No Alandroal, no Alentejo, há um casal a desenvolver uma modelo de agricultura diferente, um "regresso às origens", que ao mesmo tempo que procura contrariar a erosão dos solos, tenta evitar a desertificação em territórios cada vez mais entregues a si próprios: a agricultura regenerativa.

Eles conheceram-se por “acaso” em Lisboa, mas foi em Berlim que assentaram as suas vidas. Anna de Brito geria uma aplicação que permitia aos restaurantes de topo ocupar as mesas com reservas canceladas em cima da hora.

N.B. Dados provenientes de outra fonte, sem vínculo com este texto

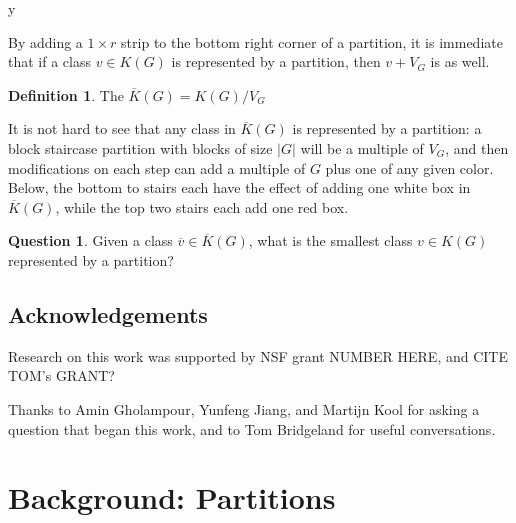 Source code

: y\documentclass{amsart}[12pt]
\theoremstyle{definition}
\newtheorem{definition}[dummy]{Definition}
\newtheorem{question}{Question}
\begin{document}
By adding a $1\times r$ strip to the bottom right corner of a partition, it is immediate that if a class $v\in K(G)$ is represented by a partition, then $v+V_G$ is as well. 

\begin{definition}
The $\overline{K}(G)=K(G)/V_G$ 
\end{definition}

It is not hard to see that any class in $\overline{K}(G)$ is represented by a partition: a block staircase partition with blocks of size $|G|$ will be a multiple of $V_G$, and then modifications on each step can add a multiple of $G$ plus one of any given color.  Below, the bottom to stairs each have the effect of adding one white box in $\overline{K}(G)$, while the top two stairs each add one red box.



\begin{question}
Given a class $\overline{v}\in \overline{K}(G)$, what is the smallest class $v\in K(G)$ represented by a partition?
\end{question}


\subsection{Acknowledgements}

Research on this work was supported by NSF grant NUMBER HERE, and CITE TOM's GRANT?

Thanks to Amin Gholampour, Yunfeng Jiang, and Martijn Kool for asking a question that began this work, and to Tom Bridgeland for useful conversations.

\section{Background: Partitions}
\end{document}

David dividia-se entre múltiplos projetos de consultoria que o obrigavam a fazer mais de 120 voos por ano. Até que decidiu sentir terra firme.

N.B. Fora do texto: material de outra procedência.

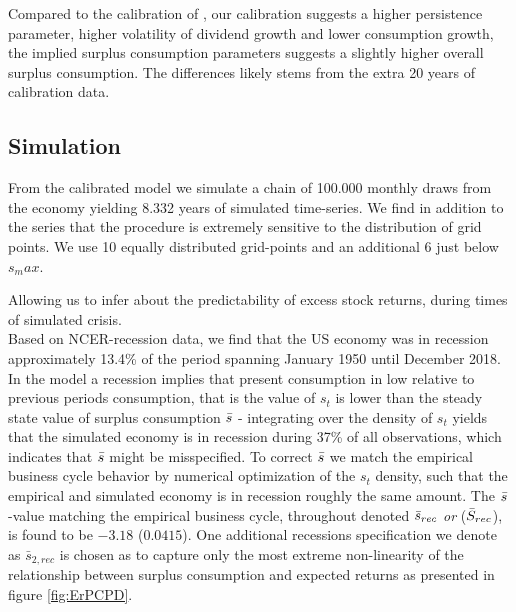 Compared to the calibration of \citet{Campbell1999}, our calibration suggests a higher persistence parameter, higher volatility of dividend growth and lower consumption growth, the implied surplus consumption parameters suggests a slightly higher overall surplus consumption. The differences likely stems from the extra 20 years of calibration data. \\

\subsection{Simulation}
From the calibrated model we simulate a chain of 100.000 monthly draws from the economy yielding 8.332 years of simulated time-series. We find in addition to the series that the procedure is extremely sensitive to the distribution of grid points. We use 10 equally distributed grid-points and an additional 6 just below $s_max$.




Allowing us to infer about the predictability of excess stock returns, during times of simulated crisis. 
\newline
\\
Based on NCER-recession data, we find that the US economy was in recession approximately 13.4\% of the period spanning January 1950 until December 2018.  In the model a recession implies that present consumption in low relative to previous periods consumption, that is the value of $s_t$ is lower than the steady state value of surplus consumption $\Bar{s}$ - integrating over the density of $s_t$ yields that the simulated economy is in recession during 37\% of all observations, which indicates that $\Bar{s}$ might be misspecified. To correct $\Bar{s}$ we match the empirical business cycle behavior by numerical optimization of the $s_t$ density, such that the empirical and simulated economy is in recession roughly the same amount. The $\Bar{s}$-value matching the empirical business cycle, throughout denoted $\Bar{s}_{rec}$ \textit{or} ($\Bar{S}_{rec}$), is found to be $-3.18$ ($0.0415$). One additional recessions specification we denote as $\bar{s}_{2,rec}$ is chosen as to capture only the most extreme non-linearity of the relationship between surplus consumption and expected returns as presented in figure \ref{fig:ErPCPD}.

O casal voltou a Portugal, visitou terrenos à venda de norte a sul, até que a freguesia de Rosário, no Alandroal, não os deixou sair mais. Mais de 560 hectares de campos. E uma vista privilegiada para o Alqueva, com Espanha do outro lado da água. Em 2018 começavam a aventura de uma vida.

Começaram um projeto de agricultura regenerativa a que chamaram Terramay com o apoio do sócio suíço (e amigo) Thomas Sterchi. Uma quinta que produz legumes sazonais na sua horta biológica, carne de bovino e de porco preto nas vastas pastagens, assim como ovos, mel, compotas ou azeite, vendidos a restaurantes ou a famílias em cabazes. Recentemente inauguraram um restaurante próprio que convida a desfrutar da paisagem. E tencionam ainda abrir um projeto hoteleiro para inspirar outros para este modelo de produção.

Mas, afinal, em que consiste a agricultura regenerativa? “Tentamos trabalhar a terra de forma a que ela se consiga regenerar”. O conceito, apesar de não ser novo, recuando à década de 1980, gera curiosidade. Uma das principais ideias é de que o solo não saia estragado depois de dar ao homem o alimento de que ele precisa. E há muitas formas de conseguir o objetivo: rotação de culturas, partilha do mesmo terreno por diferentes culturas, pastagem de gado num sistema rotativo assim como a não utilização de arados ou outras máquinas que contribuam para a erosão do solo. Sempre sem a presença de organismos geneticamente modificados no cultivo e na alimentação dos animais.

“Entendo a agricultura regenerativa no sentido de que ela tem o papel de regenerar ou melhorar os ecossistemas. Tem de melhorar a qualidade dos solos, a biodiversidade e tem também uma componente social e económica. É uma agricultura que tem um impacto positivo. Em Portugal, é algo que está a iniciar. É um processo que os agricultores estão a procurar cada vez mais”, explica à CNN Portugal Denis Kern Hickel, consultor na área da agricultura e fundador do projeto Hortas da Rainha, em Torres Novas, assente também no modelo regenerativo.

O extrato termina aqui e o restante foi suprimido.